Ces textes se picorent ou se dégustent dans un bon fauteuil club, et ils provoquent autant d’« éclats de sourire » au lecteur qui se laisse aller à les découvrir. Car il faut dire qu’elles n’avaient jamais été traduites en français, ces perles fines.


Le fabuliste Ésope, s’il servit de modèle à Bierce, se voit fort malmené, ne fût-ce que dans les « morales » à tirer de ces historiettes, qui mettent bel et bien en scène des animaux parlants, mais guère dans un but d’édification. Une vieille renarde et sa nichée, poursuivies par une meute, sacrifie sans états d’âme l’un de ses petits qui est à la traîne pour s’être planté un clou dans la patte ; un bûcheron prodigue un généreux coup de pelle à un serpent désireux de se débarrasser de sa peau ; un porc savant transformé en homme retourne encore plus volontiers qu’avant se rouler dans sa bauge ; par un sophisme aussi retors qu’imparable, un paysan parvient à prouver à une oie qu’il est légitime de la plumer vivante…
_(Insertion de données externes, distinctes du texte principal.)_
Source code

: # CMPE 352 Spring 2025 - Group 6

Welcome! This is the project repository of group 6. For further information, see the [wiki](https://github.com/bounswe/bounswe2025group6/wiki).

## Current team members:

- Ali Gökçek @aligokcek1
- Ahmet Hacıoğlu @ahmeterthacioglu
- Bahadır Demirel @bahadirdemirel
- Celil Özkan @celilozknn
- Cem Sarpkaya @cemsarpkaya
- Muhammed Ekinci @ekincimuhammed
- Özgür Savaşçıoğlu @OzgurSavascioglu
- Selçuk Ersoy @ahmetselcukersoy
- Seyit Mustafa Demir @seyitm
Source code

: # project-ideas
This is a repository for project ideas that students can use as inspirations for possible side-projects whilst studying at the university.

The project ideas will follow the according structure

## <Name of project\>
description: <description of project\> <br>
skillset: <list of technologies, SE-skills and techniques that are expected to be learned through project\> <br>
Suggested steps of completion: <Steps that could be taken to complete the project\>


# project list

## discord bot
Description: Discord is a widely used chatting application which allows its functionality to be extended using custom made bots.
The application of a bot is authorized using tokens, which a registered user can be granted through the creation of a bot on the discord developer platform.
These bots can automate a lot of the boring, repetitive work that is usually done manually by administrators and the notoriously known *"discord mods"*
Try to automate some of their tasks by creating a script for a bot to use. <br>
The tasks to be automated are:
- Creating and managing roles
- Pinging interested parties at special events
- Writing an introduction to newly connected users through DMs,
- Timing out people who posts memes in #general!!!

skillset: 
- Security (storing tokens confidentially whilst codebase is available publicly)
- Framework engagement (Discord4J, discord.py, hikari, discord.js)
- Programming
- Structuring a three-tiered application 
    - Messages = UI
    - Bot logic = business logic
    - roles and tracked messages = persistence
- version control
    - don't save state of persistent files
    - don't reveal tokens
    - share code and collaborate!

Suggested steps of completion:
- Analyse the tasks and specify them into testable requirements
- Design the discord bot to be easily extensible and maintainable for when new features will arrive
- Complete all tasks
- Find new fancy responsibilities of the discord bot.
Le sublime décalage provient de ce que l’absurdité de la situation mise en scène est servie dans une langue pleine d’affèterie et de préciosité : les volailles, les bousiers, les zèbres, les moustiques, les tortues, tous s’expriment dans un style savantasse et pompeux, citant Spencer ou paraphrasant Descartes, puis ils retombent aussitôt au rang du bourreau ou de la victime, selon la plus stricte logique darwinienne. Au bout d’une réplique saillante ou d’un apophtegme ciselé, ce n’est jamais que la bonne vieille question du « Manger ou être mangé ? » qui supplante au final toute considération supérieure.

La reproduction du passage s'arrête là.